Goons Gives Lip Service to Street Art

When most people doodle in their school notebooks, they usually do not create characters that become known throughout an entire underground art community. Then again, most people are not Goons.

Goons, who prefers to be addressed by his moniker, is the Chicago street artist—currently based in Vermont—known for his brightly colored, big-mouthed goonie characters with enlarged lips that populate his imaginary world of Goonswood.

While attending Columbia from 2004–2008 as a film + video major, Goons took only one drawing class, during in which his professor was unable to see his artistic vision.

Since graduating in 2008, however, Goons has more than proven his professor wrong. He has been featured at Art Basel in Miami, created the viral “Clean It Up” video for Orbit gum and designed personalized album artwork and music videos for bands like local favorite The Lemons.

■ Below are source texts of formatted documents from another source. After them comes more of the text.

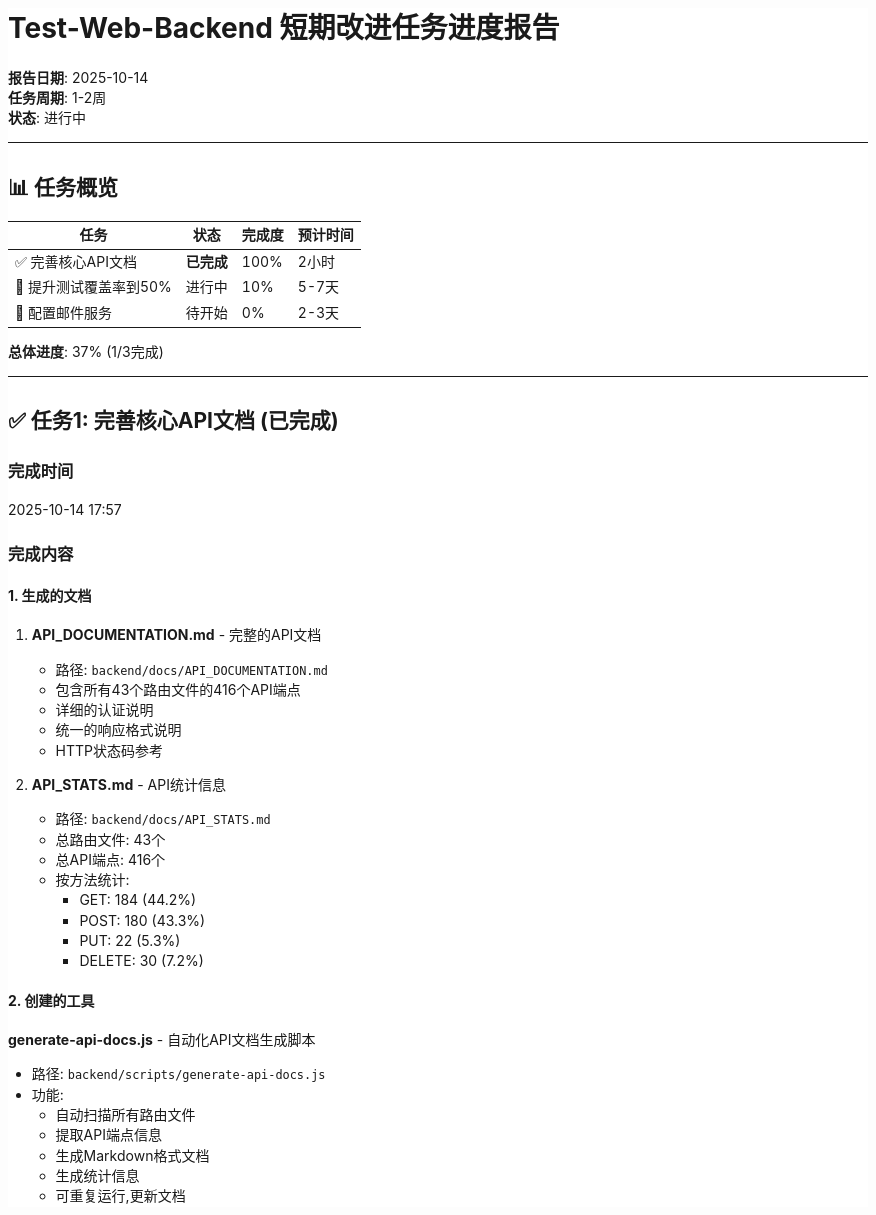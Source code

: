 # Test-Web-Backend 短期改进任务进度报告

**报告日期**: 2025-10-14  
**任务周期**: 1-2周  
**状态**: 进行中

---

## 📊 任务概览

| 任务 | 状态 | 完成度 | 预计时间 |
|------|------|--------|---------|
| ✅ 完善核心API文档 | **已完成** | 100% | 2小时 |
| 🚧 提升测试覆盖率到50% | 进行中 | 10% | 5-7天 |
| 🚧 配置邮件服务 | 待开始 | 0% | 2-3天 |

**总体进度**: 37% (1/3完成)

---

## ✅ 任务1: 完善核心API文档 (已完成)

### 完成时间
2025-10-14 17:57

### 完成内容

#### 1. 生成的文档

1. **API_DOCUMENTATION.md** - 完整的API文档
   - 路径: `backend/docs/API_DOCUMENTATION.md`
   - 包含所有43个路由文件的416个API端点
   - 详细的认证说明
   - 统一的响应格式说明
   - HTTP状态码参考

2. **API_STATS.md** - API统计信息
   - 路径: `backend/docs/API_STATS.md`
   - 总路由文件: 43个
   - 总API端点: 416个
   - 按方法统计:
     - GET: 184 (44.2%)
     - POST: 180 (43.3%)
     - PUT: 22 (5.3%)
     - DELETE: 30 (7.2%)

#### 2. 创建的工具

**generate-api-docs.js** - 自动化API文档生成脚本
- 路径: `backend/scripts/generate-api-docs.js`
- 功能:
  - 自动扫描所有路由文件
  - 提取API端点信息
  - 生成Markdown格式文档
  - 生成统计信息
  - 可重复运行,更新文档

The name “Goons” comes from the goonie-like characteristics of his designs—a quality the artist himself said he shares. Goons’ reckless, do-it-yourself style is cartoonish and well-suited to his signature wheat pastes, the name of the homemade glue he uses to affix his images to outdoor sites.

“I didn’t want to follow the system to get to the galleries,” Goons said. “I just thought you could get so easily lost if you were like, ‘I’m [going to] go to school for this and get there eventually.’ Especially in art, it would have watered me down, and I would’ve lost my creative vision for creating big things.”

Though he resides in Vermont, Goons said he regularly returns to Chicago, pasting his work all over city walls or contributing to local alternative art gallery Galerie F, 2381 N. Milwaukee Ave.

Billy Craven, co-owner of Galerie F, said he is a fan of Goons because his work is so easy to appreciate.

“His artwork has never been something that was over your head,” Craven said. “It was easy to look at and get a giggle out of it. The imagery of how the person was posing or the text with it was always very simple and humorous.”

Simplicity is what Goons said he cherishes most. He has never been known as a political street artist. Even with his recent “Chump” design—a character with a striking resemblance to Republican presidential frontrunner Donald Trump—the artist said he designed it all in good fun.

“I try to stay out of politics, because I never want anybody to feel alienated,” Goons said. “I don’t really believe in politics, because no matter who the president was, my life has never really changed. I just thought it was funny drawing that line between Trump and Chump. I feel like a chump would say what he felt, no matter what and either be loved or hated for it.”

Juicy James, a percussionist for The Lemons, was introduced to Goons’ work while playing in his other band, Today’s Hits. He said the camaraderie Goons brings to every design for The Lemons helps the band grow.

“[Goons] had told me that ‘teamwork makes the dream work,’” James said. “It’s been very true. It’s one of those things where we’d always joke that we’d take him to the top, and he’d always joke that he’d take us to the top. It’s fun to be on that ride together.”

The feeling is clearly mutual, according to Goons. After designing The Lemons’ full-length release Hello, We’re The Lemons, as well as the band’s music video for “Ice Cream Shop” and a number of other designs, the relationship between the two has only grown.

“I like to think of it like Andy Warhol and The Velvet Underground,” Goons said. “They inspire me and I hope to inspire them, and I just want it all to be seen as art.”

Goons said art is now his full-time job and he cannot see himself working for someone else in a different line of work. Creating his characters is when he is at his best, he said.

“It has been hard at times, but I know it’s the right direction and couldn’t have been done otherwise,” Goons said. “I’ve tried everything else. Nothing else feels right. This is my thing. It’s a lifelong thing.”